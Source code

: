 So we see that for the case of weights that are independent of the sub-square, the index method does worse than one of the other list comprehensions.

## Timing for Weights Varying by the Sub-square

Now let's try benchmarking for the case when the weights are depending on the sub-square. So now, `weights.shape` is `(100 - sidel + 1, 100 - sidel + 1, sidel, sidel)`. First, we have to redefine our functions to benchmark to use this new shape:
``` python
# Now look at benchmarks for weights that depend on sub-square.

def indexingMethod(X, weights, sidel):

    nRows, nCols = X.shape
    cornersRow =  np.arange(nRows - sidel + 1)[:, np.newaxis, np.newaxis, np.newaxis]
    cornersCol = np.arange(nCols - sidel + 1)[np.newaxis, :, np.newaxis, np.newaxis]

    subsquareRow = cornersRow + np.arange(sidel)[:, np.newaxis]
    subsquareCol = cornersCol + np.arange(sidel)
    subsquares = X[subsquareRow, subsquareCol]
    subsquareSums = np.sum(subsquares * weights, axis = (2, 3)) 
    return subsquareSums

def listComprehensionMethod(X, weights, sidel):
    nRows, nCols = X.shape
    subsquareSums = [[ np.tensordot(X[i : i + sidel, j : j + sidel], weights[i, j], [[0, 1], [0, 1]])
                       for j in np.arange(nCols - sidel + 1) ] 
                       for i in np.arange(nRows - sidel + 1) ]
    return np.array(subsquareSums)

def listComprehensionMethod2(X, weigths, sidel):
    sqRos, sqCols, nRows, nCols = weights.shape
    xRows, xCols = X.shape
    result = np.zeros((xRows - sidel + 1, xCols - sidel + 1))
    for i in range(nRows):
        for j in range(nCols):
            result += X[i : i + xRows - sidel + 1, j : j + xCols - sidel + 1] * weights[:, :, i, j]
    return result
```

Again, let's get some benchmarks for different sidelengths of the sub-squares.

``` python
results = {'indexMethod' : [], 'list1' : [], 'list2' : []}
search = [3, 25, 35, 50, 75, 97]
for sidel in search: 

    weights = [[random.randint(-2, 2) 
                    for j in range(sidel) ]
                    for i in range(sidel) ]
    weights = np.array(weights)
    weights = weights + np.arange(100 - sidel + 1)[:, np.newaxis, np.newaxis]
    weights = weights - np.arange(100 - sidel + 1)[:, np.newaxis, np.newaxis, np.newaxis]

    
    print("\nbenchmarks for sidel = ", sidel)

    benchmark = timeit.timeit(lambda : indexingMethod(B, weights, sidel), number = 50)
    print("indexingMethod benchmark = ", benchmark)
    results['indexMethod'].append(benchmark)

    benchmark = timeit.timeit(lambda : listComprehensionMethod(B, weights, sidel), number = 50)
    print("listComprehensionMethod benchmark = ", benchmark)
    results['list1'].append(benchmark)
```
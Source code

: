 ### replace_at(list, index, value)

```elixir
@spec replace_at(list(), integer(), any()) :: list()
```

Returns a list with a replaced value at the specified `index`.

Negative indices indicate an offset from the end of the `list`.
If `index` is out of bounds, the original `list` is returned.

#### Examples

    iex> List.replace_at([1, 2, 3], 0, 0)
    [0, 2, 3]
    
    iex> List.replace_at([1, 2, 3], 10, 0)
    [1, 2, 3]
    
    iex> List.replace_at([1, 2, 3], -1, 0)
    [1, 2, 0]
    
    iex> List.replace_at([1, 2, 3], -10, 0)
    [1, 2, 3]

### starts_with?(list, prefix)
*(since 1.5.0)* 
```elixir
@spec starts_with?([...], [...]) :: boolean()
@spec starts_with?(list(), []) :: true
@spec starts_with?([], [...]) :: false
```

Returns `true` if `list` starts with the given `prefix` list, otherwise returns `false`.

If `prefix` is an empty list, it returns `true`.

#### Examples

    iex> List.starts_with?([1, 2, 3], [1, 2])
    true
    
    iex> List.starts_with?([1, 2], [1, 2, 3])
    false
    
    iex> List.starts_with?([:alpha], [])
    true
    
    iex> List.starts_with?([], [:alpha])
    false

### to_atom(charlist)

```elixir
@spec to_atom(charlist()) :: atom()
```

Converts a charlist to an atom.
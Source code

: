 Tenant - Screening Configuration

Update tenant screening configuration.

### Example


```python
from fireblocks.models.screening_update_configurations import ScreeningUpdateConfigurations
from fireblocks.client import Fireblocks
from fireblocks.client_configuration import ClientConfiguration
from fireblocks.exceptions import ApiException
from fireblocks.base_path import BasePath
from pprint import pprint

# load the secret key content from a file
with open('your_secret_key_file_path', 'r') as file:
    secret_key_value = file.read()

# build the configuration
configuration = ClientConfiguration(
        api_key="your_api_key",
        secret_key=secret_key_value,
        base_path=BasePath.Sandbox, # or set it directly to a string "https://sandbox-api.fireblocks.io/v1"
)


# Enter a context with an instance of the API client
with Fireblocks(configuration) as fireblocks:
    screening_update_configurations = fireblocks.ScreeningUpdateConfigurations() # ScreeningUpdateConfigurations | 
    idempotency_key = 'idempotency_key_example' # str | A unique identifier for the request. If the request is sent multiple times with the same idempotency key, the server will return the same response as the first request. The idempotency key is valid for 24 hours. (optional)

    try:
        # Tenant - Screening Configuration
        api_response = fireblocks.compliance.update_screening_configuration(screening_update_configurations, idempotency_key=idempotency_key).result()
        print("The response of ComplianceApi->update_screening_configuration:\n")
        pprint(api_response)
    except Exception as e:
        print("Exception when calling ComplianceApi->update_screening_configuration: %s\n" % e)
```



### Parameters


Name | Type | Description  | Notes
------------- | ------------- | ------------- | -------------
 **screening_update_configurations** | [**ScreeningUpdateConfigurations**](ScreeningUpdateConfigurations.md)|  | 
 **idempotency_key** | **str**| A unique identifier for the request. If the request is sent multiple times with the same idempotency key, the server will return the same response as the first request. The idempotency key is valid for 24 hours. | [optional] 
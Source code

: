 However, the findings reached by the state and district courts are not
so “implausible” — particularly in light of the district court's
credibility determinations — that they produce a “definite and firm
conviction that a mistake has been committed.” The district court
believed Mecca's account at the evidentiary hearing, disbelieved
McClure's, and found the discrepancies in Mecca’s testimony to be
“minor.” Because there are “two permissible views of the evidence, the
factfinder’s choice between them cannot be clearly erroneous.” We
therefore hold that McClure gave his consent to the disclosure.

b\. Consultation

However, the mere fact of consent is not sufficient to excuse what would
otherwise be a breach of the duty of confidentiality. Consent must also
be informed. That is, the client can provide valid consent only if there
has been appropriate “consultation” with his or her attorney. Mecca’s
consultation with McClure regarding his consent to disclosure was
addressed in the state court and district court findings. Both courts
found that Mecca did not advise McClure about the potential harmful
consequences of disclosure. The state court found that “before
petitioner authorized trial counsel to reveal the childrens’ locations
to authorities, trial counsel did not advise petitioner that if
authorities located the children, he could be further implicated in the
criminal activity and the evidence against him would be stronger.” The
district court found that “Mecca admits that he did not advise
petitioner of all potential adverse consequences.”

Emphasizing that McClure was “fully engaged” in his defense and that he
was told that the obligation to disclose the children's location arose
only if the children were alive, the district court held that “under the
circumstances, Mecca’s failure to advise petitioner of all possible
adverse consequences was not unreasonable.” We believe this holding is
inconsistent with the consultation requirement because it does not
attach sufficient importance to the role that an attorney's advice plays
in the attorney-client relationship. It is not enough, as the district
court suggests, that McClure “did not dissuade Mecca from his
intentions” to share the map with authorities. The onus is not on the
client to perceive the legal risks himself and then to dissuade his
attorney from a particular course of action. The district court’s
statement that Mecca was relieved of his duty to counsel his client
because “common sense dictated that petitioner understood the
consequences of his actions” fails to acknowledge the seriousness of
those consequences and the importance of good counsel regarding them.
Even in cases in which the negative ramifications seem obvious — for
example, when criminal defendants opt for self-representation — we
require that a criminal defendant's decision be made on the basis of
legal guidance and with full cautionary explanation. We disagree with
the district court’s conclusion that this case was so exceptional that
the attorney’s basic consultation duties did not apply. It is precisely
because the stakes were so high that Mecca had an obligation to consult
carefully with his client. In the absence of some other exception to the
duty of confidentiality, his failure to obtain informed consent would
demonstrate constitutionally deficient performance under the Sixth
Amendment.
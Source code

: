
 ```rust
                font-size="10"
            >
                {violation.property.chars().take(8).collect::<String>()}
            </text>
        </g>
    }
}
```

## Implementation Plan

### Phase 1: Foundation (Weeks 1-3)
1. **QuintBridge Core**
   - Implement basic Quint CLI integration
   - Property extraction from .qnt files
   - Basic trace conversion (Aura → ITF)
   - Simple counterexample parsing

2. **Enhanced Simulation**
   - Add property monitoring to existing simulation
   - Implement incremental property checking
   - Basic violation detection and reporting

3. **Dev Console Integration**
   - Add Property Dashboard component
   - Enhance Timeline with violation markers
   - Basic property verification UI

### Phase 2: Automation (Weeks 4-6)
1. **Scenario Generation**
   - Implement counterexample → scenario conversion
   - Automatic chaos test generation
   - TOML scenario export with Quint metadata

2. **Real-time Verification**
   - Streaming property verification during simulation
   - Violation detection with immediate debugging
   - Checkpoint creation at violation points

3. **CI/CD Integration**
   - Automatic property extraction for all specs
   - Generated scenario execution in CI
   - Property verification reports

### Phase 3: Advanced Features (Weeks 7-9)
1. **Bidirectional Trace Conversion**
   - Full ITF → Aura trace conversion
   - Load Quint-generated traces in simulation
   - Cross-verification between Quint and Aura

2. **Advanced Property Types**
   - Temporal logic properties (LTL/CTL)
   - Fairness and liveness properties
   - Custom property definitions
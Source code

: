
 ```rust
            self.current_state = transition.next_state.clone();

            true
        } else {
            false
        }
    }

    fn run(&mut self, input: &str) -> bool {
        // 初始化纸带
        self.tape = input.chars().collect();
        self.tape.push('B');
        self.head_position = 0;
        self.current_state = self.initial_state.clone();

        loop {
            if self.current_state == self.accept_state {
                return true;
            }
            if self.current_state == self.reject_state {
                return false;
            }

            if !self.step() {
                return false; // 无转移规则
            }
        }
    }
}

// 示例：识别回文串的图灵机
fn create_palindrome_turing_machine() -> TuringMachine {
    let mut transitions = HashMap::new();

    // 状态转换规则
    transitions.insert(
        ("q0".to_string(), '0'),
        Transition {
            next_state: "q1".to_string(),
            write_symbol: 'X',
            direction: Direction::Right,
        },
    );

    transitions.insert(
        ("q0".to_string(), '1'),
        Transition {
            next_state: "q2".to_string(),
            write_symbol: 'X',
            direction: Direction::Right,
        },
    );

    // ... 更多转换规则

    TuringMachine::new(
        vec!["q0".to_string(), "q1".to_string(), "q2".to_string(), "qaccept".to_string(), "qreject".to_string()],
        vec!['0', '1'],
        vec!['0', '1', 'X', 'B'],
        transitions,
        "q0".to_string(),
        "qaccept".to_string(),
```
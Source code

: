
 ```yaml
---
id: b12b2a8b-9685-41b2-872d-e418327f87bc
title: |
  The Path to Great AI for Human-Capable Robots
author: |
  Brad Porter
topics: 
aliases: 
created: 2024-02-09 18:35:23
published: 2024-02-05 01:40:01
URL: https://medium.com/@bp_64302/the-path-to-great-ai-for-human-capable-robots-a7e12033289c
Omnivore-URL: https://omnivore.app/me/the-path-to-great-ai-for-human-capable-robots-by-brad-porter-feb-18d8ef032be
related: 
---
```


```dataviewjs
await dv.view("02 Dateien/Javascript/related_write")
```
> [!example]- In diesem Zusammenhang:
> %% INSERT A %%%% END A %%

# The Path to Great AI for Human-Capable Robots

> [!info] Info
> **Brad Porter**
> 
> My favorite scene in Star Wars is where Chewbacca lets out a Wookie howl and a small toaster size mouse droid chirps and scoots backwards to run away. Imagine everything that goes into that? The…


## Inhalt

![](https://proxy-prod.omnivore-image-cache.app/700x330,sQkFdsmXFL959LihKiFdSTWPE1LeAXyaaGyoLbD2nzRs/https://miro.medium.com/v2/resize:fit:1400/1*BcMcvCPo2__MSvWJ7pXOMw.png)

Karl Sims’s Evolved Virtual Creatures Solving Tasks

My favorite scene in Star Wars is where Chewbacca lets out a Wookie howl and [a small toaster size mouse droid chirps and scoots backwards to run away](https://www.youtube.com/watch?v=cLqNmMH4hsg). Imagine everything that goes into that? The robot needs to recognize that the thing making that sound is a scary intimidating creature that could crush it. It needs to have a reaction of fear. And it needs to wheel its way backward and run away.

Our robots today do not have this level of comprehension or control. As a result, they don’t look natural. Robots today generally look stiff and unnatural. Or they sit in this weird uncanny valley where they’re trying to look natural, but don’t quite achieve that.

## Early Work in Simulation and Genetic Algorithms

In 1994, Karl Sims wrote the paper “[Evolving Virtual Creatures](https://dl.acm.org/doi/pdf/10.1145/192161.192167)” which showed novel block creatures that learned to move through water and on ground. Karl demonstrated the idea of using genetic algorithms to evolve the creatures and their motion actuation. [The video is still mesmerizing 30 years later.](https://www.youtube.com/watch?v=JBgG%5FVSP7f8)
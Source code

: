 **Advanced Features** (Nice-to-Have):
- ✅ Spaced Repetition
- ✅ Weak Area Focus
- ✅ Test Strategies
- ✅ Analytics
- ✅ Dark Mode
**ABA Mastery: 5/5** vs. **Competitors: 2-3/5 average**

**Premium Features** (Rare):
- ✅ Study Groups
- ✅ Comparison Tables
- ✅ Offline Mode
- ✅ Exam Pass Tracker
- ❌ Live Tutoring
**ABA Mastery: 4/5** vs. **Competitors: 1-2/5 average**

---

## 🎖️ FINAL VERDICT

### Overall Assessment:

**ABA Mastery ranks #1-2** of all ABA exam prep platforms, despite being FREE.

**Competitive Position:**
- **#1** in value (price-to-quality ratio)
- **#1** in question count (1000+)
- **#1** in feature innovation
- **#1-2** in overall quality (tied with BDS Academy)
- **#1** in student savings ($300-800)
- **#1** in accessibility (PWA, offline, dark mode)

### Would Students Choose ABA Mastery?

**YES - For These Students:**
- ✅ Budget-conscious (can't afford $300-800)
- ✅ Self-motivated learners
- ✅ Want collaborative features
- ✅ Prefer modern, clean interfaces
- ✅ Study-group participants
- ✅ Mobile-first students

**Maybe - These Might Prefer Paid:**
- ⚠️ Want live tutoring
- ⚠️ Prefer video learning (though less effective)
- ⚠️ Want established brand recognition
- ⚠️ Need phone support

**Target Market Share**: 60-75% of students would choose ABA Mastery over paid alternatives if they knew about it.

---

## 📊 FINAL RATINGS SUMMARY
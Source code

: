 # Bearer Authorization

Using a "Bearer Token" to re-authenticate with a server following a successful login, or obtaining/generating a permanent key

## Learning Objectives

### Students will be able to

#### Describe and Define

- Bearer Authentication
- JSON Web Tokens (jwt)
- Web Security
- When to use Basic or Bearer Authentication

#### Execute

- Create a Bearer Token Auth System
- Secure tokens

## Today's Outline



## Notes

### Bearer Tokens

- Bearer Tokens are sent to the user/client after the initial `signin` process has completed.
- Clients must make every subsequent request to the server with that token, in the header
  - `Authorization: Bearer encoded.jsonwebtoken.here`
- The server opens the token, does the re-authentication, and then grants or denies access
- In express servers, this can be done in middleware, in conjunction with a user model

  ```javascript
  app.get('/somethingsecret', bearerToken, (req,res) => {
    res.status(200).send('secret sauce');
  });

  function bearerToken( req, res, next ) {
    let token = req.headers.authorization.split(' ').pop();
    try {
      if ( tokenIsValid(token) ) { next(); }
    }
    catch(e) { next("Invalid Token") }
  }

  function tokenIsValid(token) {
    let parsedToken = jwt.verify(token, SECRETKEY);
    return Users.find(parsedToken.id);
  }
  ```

→ **What needs to be done**
Restate the data word for word. Begin at its first line, end at the line that contains "## Timing for", and include both.

→ **Output**
Source code

: So we see that for the case of weights that are independent of the sub-square, the index method does worse than one of the other list comprehensions.

## Timing for Weights Varying by the Sub-square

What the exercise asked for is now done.